Werewolf Pack LeaderOld-Growth TrollUlvenwald Oddity // Ulvenwald Behemoth

People had been sleeping on Mono-Green Aggro. It wasn’t heavily played in previous months, but has started winning a lot now that people are bringing it to tournaments. I’d go as far as to say that it was the second-best performing deck over the last two weeks (I didn’t move it quite as high as the #2 spot, because week-over-week consistency still counts for something). Personally, I love a consistent, monocolored aggro deck, and this one is positioned to smash Izzet and Esper players with giant, punishing monsters. 

4. Orzhov

Sorin the MirthlessLolth, Spider QueenThe Wandering Emperor

The Orzhov Midrange shell was #1 prior to Streets of New Capenna, but was somewhat quiet after the release of the new set. More recently, it’s been making a huge comeback, and has climbed all the way to #4. I wouldn’t be surprised if Orzhov soon becomes the #1 ranked Black Midrange deck, in a format where Black Midrange decks are remarkably strong. 
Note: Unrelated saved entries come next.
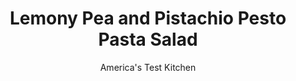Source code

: ---
layout: ../../layouts/MarkdownPostLayout.astro
title: Lemony Pea and Pistachio Pesto Pasta Salad
author: America's Test Kitchen
pubDate: 2023-03-15
description: "In the heat of summer, a cool pasta salad tossed with a light, fresh vegetable puree sounds like an appealing supper. Unfortunately, most such recipes turn out bland and dry."
image_url: https://res.cloudinary.com/hksqkdlah/image/upload/ar_1:1,c_fill,dpr_2.0,f_auto,fl_lossy.progressive.strip_profile,g_faces:auto,q_auto:low,w_344/SFS_pea_and_pistachio_pesto_pasta_salad_-6_g63w5d
tags: ["Side Dishes","Pasta","Vegetables","Salads"]
calories: 2886
protein: 9
carbohydrates: 38
fats: 
fiber: 3
ingredients: ["1 pound, penne pasta or fusilli or campanelle",", Salt","1/4 cup, ricotta cheese","1 1/4 cups, frozen peas, thawed","1/2 cup, unsalted pistachios, toasted and chopped","1/4 cup, grated Pecorino Romano cheese","1/4 cup, extra virgin olive oil","1 , garlic clove, minced","2 tablespoons, chopped fresh mint","1 tablespoon, grated lemon zest","1/2 teaspoon, pepper"]
serves: 10
time: "50 minutes"
instructions: ["Bring 4 quarts water to boil in large pot. Add pasta and 1 tablespoon salt to boiling water and cook until just past al dente. Reserve 3/4 cup pasta water. Drain pasta in colander, rinse with cold water until cool, drain once more, and transfer to large bowl.","Puree ricotta and 2 tablespoons hot pasta water in food processor until smooth. Add 3/4 cup peas, 1/4 cup pistachios, Pecorino Romano, oil, garlic, mint, zest, pepper, and 1/2 teaspoon salt and puree until smooth. Stir pesto into pasta until well coated, adding reserved pasta water as needed to adjust consistency. Fold in remaining peas and pistachios. Season with salt. Serve.","Make-Ahead: This salad can be refrigerated for 3 days. Bring to room temperature before serving and thin salads with a few tablespoons of warm water if needed."]
nutrition: ["208 mg Potassium","165 mg Phosphorus","72 mg Calcium","1 mg Iron","39 mg Magnesium","198 mg Sodium","1 mg Zinc","10 g Fat","1 mg Niacin (B3)","5 g Monounsaturated","1 g Polyunsaturated","4 mg Vitamin C","6 mg Cholesterol","2 g Saturated","3 g Fiber","22 µg Folate (food)","2 g Sugars","8 µg Vitamin K","25 g Water","38 g Carbs","22 µg Folate equivalent (total)","9 g Protein","31 µg Vitamin A","288 kcal Energy","2886 calories"]
notes: "Toast the nuts in a dry skillet over medium heat, stirring frequently, until fragrant, about 5 minutes."
---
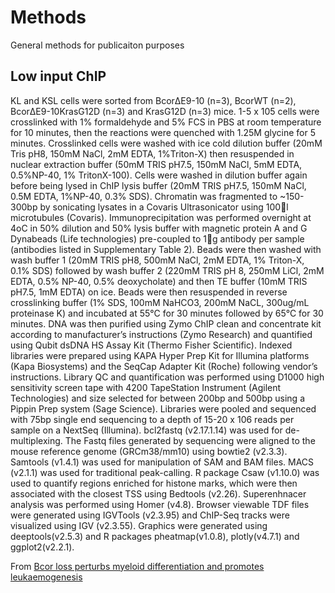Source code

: # Methods
General methods for publicaiton purposes

## Low input ChIP


KL and KSL cells were sorted from BcorΔE9-10 (n=3), BcorWT (n=2), BcorΔE9-10KrasG12D (n=3) and KrasG12D (n=3) mice. 1-5 x 105 cells were crosslinked with 1% formaldehyde and 5% FCS in PBS at room temperature for 10 minutes, then the reactions were quenched with 1.25M glycine for 5 minutes. Crosslinked cells were washed with ice cold dilution buffer (20mM Tris pH8, 150mM NaCl, 2mM EDTA, 1%Triton-X) then resuspended in nuclear extraction buffer (50mM TRIS pH7.5, 150mM NaCl, 5mM EDTA, 0.5%NP-40, 1% TritonX-100). Cells were washed in dilution buffer again before being lysed in ChIP lysis buffer (20mM TRIS pH7.5, 150mM NaCl, 0.5M EDTA, 1%NP-40, 0.3% SDS). Chromatin was fragmented to ~150-300bp by sonicating lysates in a Covaris Ultrasonicator using 100l microtubules (Covaris). Immunoprecipitation was performed overnight at 4oC in 50% dilution and 50% lysis buffer with magnetic protein A and G Dynabeads (Life technologies) pre-coupled to 1g antibody per sample (antibodies listed in Supplementary Table 2). Beads were then washed with wash buffer 1 (20mM TRIS pH8, 500mM NaCl, 2mM EDTA, 1% Triton-X, 0.1% SDS) followed by wash buffer 2 (220mM TRIS pH 8, 250mM LiCl, 2mM EDTA, 0.5% NP-40, 0.5% deoxycholate) and then TE buffer (10mM TRIS pH7.5, 1mM EDTA) on ice. Beads were then resuspended in reverse crosslinking buffer (1% SDS, 100mM NaHCO3, 200mM NaCL, 300ug/mL proteinase K) and incubated at 55°C for 30 minutes followed by 65°C for 30 minutes. DNA was then purified using Zymo ChIP clean and concentrate kit according to manufacturer’s instructions (Zymo Research) and quantified using Qubit dsDNA HS Assay Kit (Thermo Fisher Scientific). Indexed libraries were prepared using KAPA Hyper Prep Kit for Illumina platforms (Kapa Biosystems) and the SeqCap Adapter Kit (Roche) following vendor’s instructions. Library QC and quantification was performed using D1000 high sensitivity screen tape with 4200 TapeStation Instrument (Agilent Technologies) and size selected for between 200bp and 500bp using a Pippin Prep system (Sage Science). Libraries were pooled and sequenced with 75bp single end sequencing to a depth of 15-20 x 106 reads per sample on a NextSeq (Illumina). bcl2fastq (v2.17.1.14) was used for de-multiplexing. The Fastq files generated by sequencing were aligned to the mouse reference genome (GRCm38/mm10) using bowtie2 (v2.3.3). Samtools (v1.4.1) was used for manipulation of SAM and BAM files. MACS (v2.1.1) was used for traditional peak-calling. R package Csaw (v1.10.0) was used to quantify regions enriched for histone marks, which were then associated with the closest TSS using Bedtools (v2.26). Superenhnacer analysis was performed using Homer (v4.8). Browser viewable TDF files were generated using IGVTools (v2.3.95) and ChIP-Seq tracks were visualized using IGV (v2.3.55). Graphics were generated using deeptools(v2.5.3) and R packages pheatmap(v1.0.8), plotly(v4.7.1) and ggplot2(v2.2.1).

From [Bcor loss perturbs myeloid differentiation and promotes leukaemogenesis](https://www.nature.com/articles/s41467-019-09250-6) 
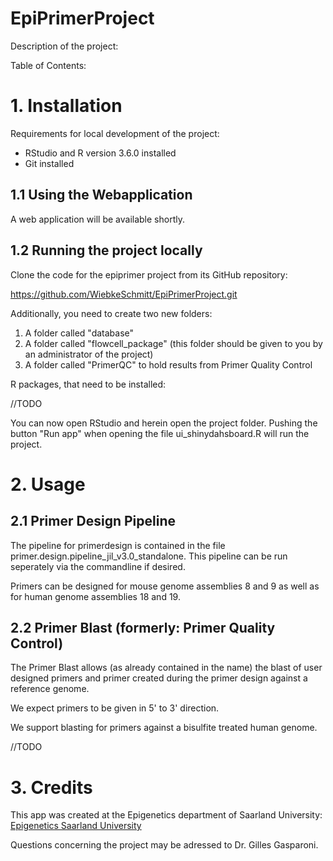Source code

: # EpiPrimerProject


Description of the project: 

Table of Contents:

# 1. 	Installation

Requirements for local development of the project: 
- RStudio and R version 3.6.0 installed
- Git installed

## 1.1 	Using the Webapplication

A web application will be available shortly.

## 1.2	Running the project locally

Clone the code for the epiprimer project from its GitHub repository: 

https://github.com/WiebkeSchmitt/EpiPrimerProject.git

Additionally, you need to create two new folders: 
1. A folder called "database"
2. A folder called "flowcell_package" (this folder should be given to you by an administrator of the project)
3. A folder called "PrimerQC" to hold results from Primer Quality Control

R packages, that need to be installed: 

//TODO

You can now open RStudio and herein open the project folder. Pushing the button "Run app" when opening the file ui_shinydahsboard.R will run the project.

#	2. 	Usage

##	2.1	Primer Design Pipeline

The pipeline for primerdesign is contained in the file primer.design.pipeline_jil_v3.0_standalone. 
This pipeline can be run seperately via the commandline if desired.

Primers can be designed for mouse genome assemblies 8 and 9 as well as for human genome assemblies 18 and 19. 

##	2.2	Primer Blast (formerly: Primer Quality Control)

The Primer Blast allows (as already contained in the name) the blast of user designed primers and primer created during the primer design against a reference genome. 

We expect primers to be given in 5' to 3' direction. 

We support blasting for primers against a bisulfite treated human genome.  

//TODO

# 3. 	Credits

This app was created at the Epigenetics department of Saarland University:
[Epigenetics Saarland University](http://epigenetik.uni-saarland.de/en/home/ "Epigenetics Homepage")

Questions concerning the project may be adressed to Dr. Gilles Gasparoni.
In a world of “fair” Magic, Orzhov can sometimes be king. Vanishing Verse and Rite of Oblivion offer answers to everything, including planeswalkers and giant creatures. Sorin the Mirthless, Lolth, Spider Queen, The Wandering Emperor and a wide range of other powerful threats give the Orzhov shell a steady, reliable stream of card advantage.

3. Boros

Kumano Faces Kakkazan // Etching of KumanoLuminarch AspirantThundering Raiju

After huge results in the past two months, Boros has become Standard’s go-to aggro strategy. Kumano Faces Kakkazan and Luminarch Aspirant curve brutally into Thundering Raiju, giving Boros high individual card quality, plus a strong modified theme built in. The “reach” offered by haste creatures and burn spells gives Boros an angle of attack that some of the other beatdown decks lack. 

2. Esper Midrange

Raffine, Scheming SeerObscura InterceptorKaito Shizuki

I won’t be surprised if Orzhov someday overtakes Esper Midrange. But for now, it holds onto the #2 position, and continues to show up in the top 8’s of big tournaments. It remains a well-rounded midrange deck with high card quality and great sideboard options. 

1. Hinata

Hinata, Dawn-CrownedGoldspan DragonMagma Opus

At this point, everyone else is playing for second place. Jeskai Hinata is the #1 deck in Standard, and I expect that to remain true until a banning or a rotation. This archetype uses Hinata, Dawn-Crowned and Goldspan Dragon to power out Magma Opus. It was a sleeper deck going into the New Capenna Championship, but it’s now impossible to deny that it came out as the most successful archetype.